BRIEF → For the records below, print the lines from the line with "identically --- turns" through the line with "The negative falsifiers" exactly as written; include both end lines and exclude the rest.

DATA SHOWN START

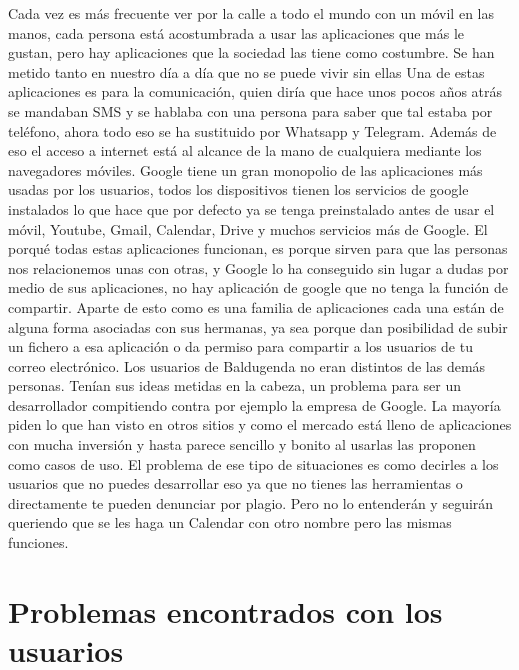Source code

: Cada vez es más frecuente ver por la calle a todo el mundo con un móvil en las manos, cada persona está acostumbrada a usar las aplicaciones que más le gustan, pero hay aplicaciones que la sociedad las tiene como costumbre. Se han metido tanto en nuestro día a día que no se puede vivir sin ellas
Una de estas aplicaciones es para la comunicación, quien diría que hace unos pocos años atrás se mandaban SMS y se hablaba con una persona para saber que tal estaba por teléfono, ahora todo eso se ha sustituido por Whatsapp y Telegram.
Además de eso el acceso a internet está al alcance de la mano de cualquiera mediante los navegadores móviles.
Google tiene un gran monopolio de las aplicaciones más usadas por los usuarios, todos los dispositivos tienen los servicios de google instalados lo que hace que por defecto ya se tenga preinstalado antes de usar el móvil, Youtube, Gmail, Calendar, Drive y muchos servicios más de Google.
El porqué  todas estas aplicaciones funcionan, es porque sirven para que las personas nos relacionemos unas con otras, y Google lo ha conseguido sin lugar a dudas por medio de sus aplicaciones, no hay aplicación de google que no tenga la función de compartir.
Aparte de esto como es una familia de aplicaciones cada una están de alguna forma asociadas con sus hermanas, ya sea porque dan posibilidad de subir un fichero a esa aplicación o da permiso para compartir a los usuarios de tu correo electrónico.
Los usuarios de Baldugenda no eran distintos de las demás personas.
Tenían sus ideas metidas en la cabeza, un problema para ser un desarrollador compitiendo contra por ejemplo la empresa de Google.
La mayoría piden lo que han visto en otros sitios y como el mercado está lleno de aplicaciones con mucha inversión y hasta parece sencillo y bonito al usarlas las proponen como casos de uso. 
El problema de ese tipo de situaciones es como decirles a los usuarios que no puedes desarrollar eso ya que no tienes las herramientas o directamente te pueden denunciar por plagio.
Pero no lo entenderán y seguirán queriendo que se les haga un Calendar con otro nombre pero las mismas funciones.

\section{Problemas encontrados con los usuarios}
\label{secc:problemas encontrados con los usuarios}

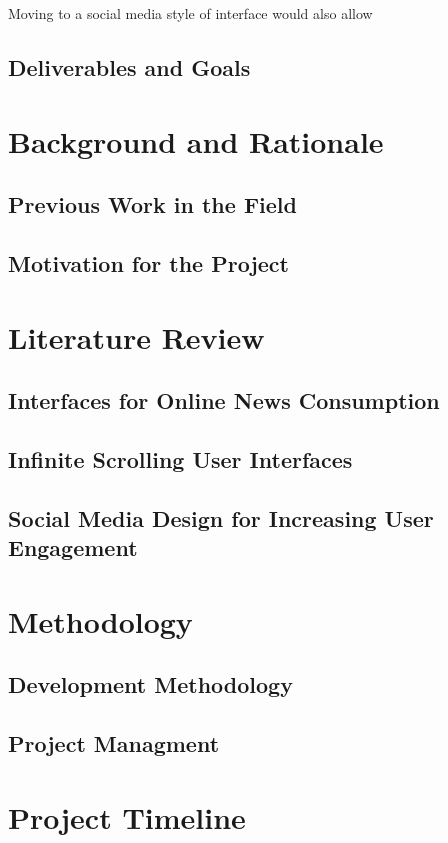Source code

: \documentclass[12pt,titlepage]{article}
\begin{document}
  Moving to a social media style of interface would also allow

  \subsection{Deliverables and Goals}

\section{Background and Rationale}

  \subsection{Previous Work in the Field}

  \subsection{Motivation for the Project}

\section{Literature Review}

  \subsection{Interfaces for Online News Consumption}

  \subsection{Infinite Scrolling User Interfaces}

  \subsection{Social Media Design for Increasing User Engagement}

\section{Methodology}

  \subsection{Development Methodology}

  \subsection{Project Managment}

\section{Project Timeline}

{}

\end{document}
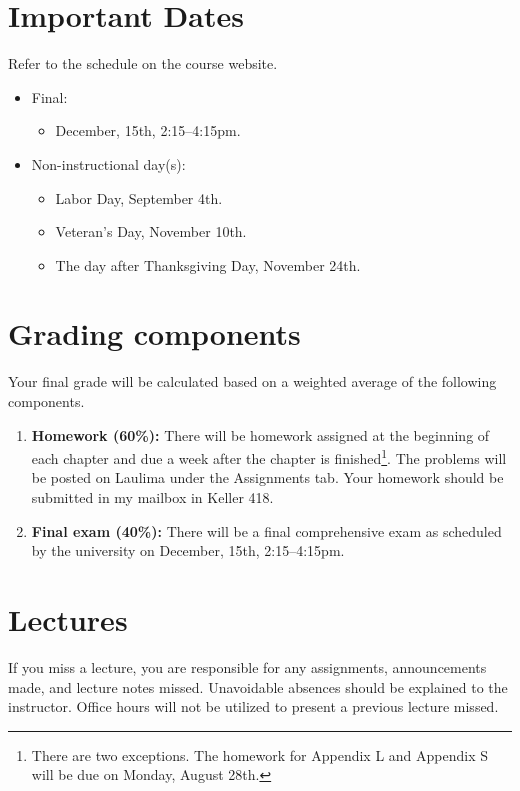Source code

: \documentclass[12pt]{amsart}
\begin{document}
\section*{Important Dates}
Refer to the schedule on the course website.
	\begin{itemize}
	\item Final:
		\begin{itemize}
		\item December, 15th, 2:15--4:15pm.
		\end{itemize}
	\item Non-instructional day(s):
		\begin{itemize}
		\item Labor Day, September 4th.
		\item Veteran's Day, November 10th.
		\item The day after Thanksgiving Day, November 24th.
		\end{itemize}
	\end{itemize}

\section*{Grading components}
Your final grade will be calculated based on a weighted average of the following components.
\begin{enumerate}
\item{\bf Homework (60\%):} There will be homework assigned at the beginning of each chapter and due a week after the chapter is finished\footnote{There are two exceptions. The homework for Appendix L and Appendix S will be due on Monday, August 28th.}. The problems will be posted on Laulima under the Assignments tab. Your homework should be submitted in my mailbox in Keller 418.
\item {\bf Final exam (40\%):} There will be a final comprehensive exam as scheduled by the university on December, 15th, 2:15--4:15pm.
\end{enumerate}

\section*{Lectures}
If you miss a lecture, you are responsible for any assignments, announcements made, and lecture notes missed. Unavoidable absences should be explained to the instructor. Office hours will not be utilized to present a previous lecture missed.
\end{document}
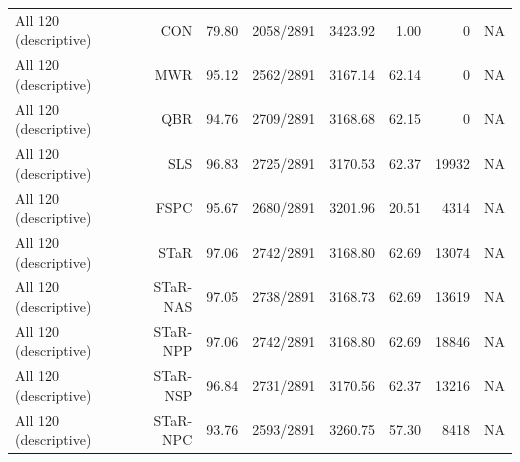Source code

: \begin{center}
{\begin{tabular}{@{}lrrrrrrr@{}}
All 120 (descriptive) & CON & 79.80 & 2058/2891 & 3423.92 & 1.00 & 0 & NA \\
All 120 (descriptive) & MWR & 95.12 & 2562/2891 & 3167.14 & 62.14 & 0 & NA \\
All 120 (descriptive) & QBR & 94.76 & 2709/2891 & 3168.68 & 62.15 & 0 & NA \\
All 120 (descriptive) & SLS & 96.83 & 2725/2891 & 3170.53 & 62.37 & 19932 & NA \\
All 120 (descriptive) & FSPC & 95.67 & 2680/2891 & 3201.96 & 20.51 & 4314 & NA \\
All 120 (descriptive) & STaR & 97.06 & 2742/2891 & 3168.80 & 62.69 & 13074 & NA \\
All 120 (descriptive) & STaR-NAS & 97.05 & 2738/2891 & 3168.73 & 62.69 & 13619 & NA \\
All 120 (descriptive) & STaR-NPP & 97.06 & 2742/2891 & 3168.80 & 62.69 & 18846 & NA \\
All 120 (descriptive) & STaR-NSP & 96.84 & 2731/2891 & 3170.56 & 62.37 & 13216 & NA \\
All 120 (descriptive) & STaR-NPC & 93.76 & 2593/2891 & 3260.75 & 57.30 & 8418 & NA \\
\bottomrule
\end{tabular}
}
\end{center}
\endgroup
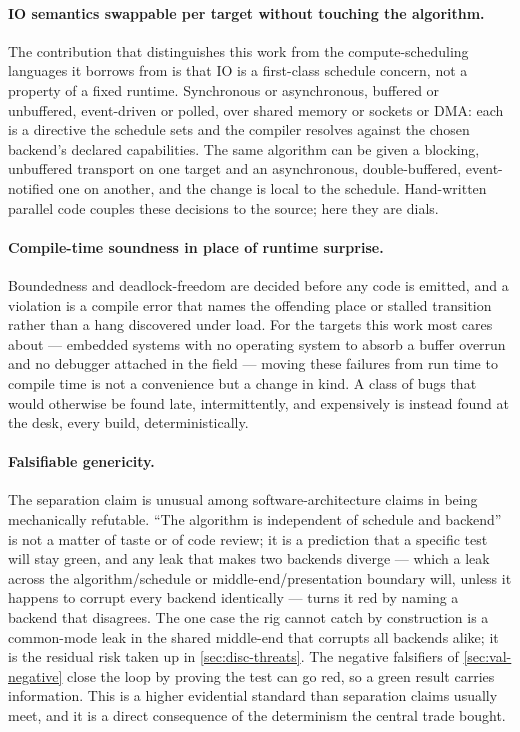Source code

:\paragraph{IO semantics swappable per target without touching the algorithm.}
The contribution that distinguishes this work from the compute-scheduling
languages it borrows from is that IO is a first-class schedule concern, not a
property of a fixed runtime. Synchronous or asynchronous, buffered or unbuffered,
event-driven or polled, over shared memory or sockets or DMA: each is a directive
the schedule sets and the compiler resolves against the chosen backend's declared
capabilities. The same algorithm can be given a blocking, unbuffered transport on
one target and an asynchronous, double-buffered, event-notified one on another,
and the change is local to the schedule. Hand-written parallel code couples these
decisions to the source; here they are dials.

\paragraph{Compile-time soundness in place of runtime surprise.} Boundedness and
deadlock-freedom are decided before any code is emitted, and a violation is a
compile error that names the offending place or stalled transition rather than a
hang discovered under load. For the targets this work most cares about --- embedded
systems with no operating system to absorb a buffer overrun and no debugger
attached in the field --- moving these failures from run time to compile time is
not a convenience but a change in kind. A class of bugs that would otherwise be
found late, intermittently, and expensively is instead found at the desk, every
build, deterministically.

\paragraph{Falsifiable genericity.} The separation claim is unusual among
software-architecture claims in being mechanically refutable. ``The algorithm is
independent of schedule and backend'' is not a matter of taste or of code review;
it is a prediction that a specific test will stay green, and any leak that makes
two backends diverge --- which a leak across the algorithm/schedule or
middle-end/presentation boundary will, unless it happens to corrupt every backend
identically --- turns it red by naming a backend that disagrees. The one case the
rig cannot catch by construction is a common-mode leak in the shared middle-end
that corrupts all backends alike; it is the residual risk taken up in
\cref{sec:disc-threats}. The negative falsifiers of \cref{sec:val-negative} close
the loop by proving the test can go red, so a green result carries information.
This is a higher evidential standard than separation claims usually meet, and it is
a direct consequence of the determinism the central trade bought.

DATA SHOWN END

REPLY TO THE TASK →
identically --- turns it red by naming a backend that disagrees. The one case the
rig cannot catch by construction is a common-mode leak in the shared middle-end
that corrupts all backends alike; it is the residual risk taken up in
\cref{sec:disc-threats}. The negative falsifiers of \cref{sec:val-negative} close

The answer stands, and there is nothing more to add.